Each line of data below is to be returned exactly, leaving out any picture.
(INFORMATION SUPPLIED)
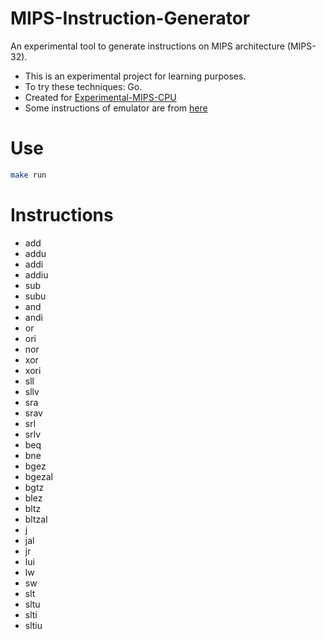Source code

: # MIPS-Instruction-Generator

An experimental tool to generate instructions on MIPS architecture (MIPS-32).

- This is an experimental project for learning purposes.
- To try these techniques: Go.
- Created for [Experimental-MIPS-CPU](https://github.com/StardustDL/Experimental-MIPS-CPU)
- Some instructions of emulator are from [here](http://www.mrc.uidaho.edu/mrc/people/jff/digital/MIPSir.html) 

# Use

```sh
make run
```

# Instructions

- add
- addu
- addi
- addiu
- sub
- subu
- and
- andi
- or
- ori
- nor
- xor
- xori
- sll
- sllv
- sra
- srav
- srl
- srlv
- beq
- bne
- bgez
- bgezal
- bgtz
- blez
- bltz
- bltzal
- j
- jal
- jr
- lui
- lw
- sw
- slt
- sltu
- slti
- sltiu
(End INFORMATION SUPPLIED)
--- EXERCISE SOLUTION ---
Source code

: # MIPS-Instruction-Generator

An experimental tool to generate instructions on MIPS architecture (MIPS-32).

- This is an experimental project for learning purposes.
- To try these techniques: Go.
- Created for [Experimental-MIPS-CPU](https://github.com/StardustDL/Experimental-MIPS-CPU)
- Some instructions of emulator are from [here](http://www.mrc.uidaho.edu/mrc/people/jff/digital/MIPSir.html) 

# Use

```sh
make run
```

# Instructions

- add
- addu
- addi
- addiu
- sub
- subu
- and
- andi
- or
- ori
- nor
- xor
- xori
- sll
- sllv
- sra
- srav
- srl
- srlv
- beq
- bne
- bgez
- bgezal
- bgtz
- blez
- bltz
- bltzal
- j
- jal
- jr
- lui
- lw
- sw
- slt
- sltu
- slti
- sltiu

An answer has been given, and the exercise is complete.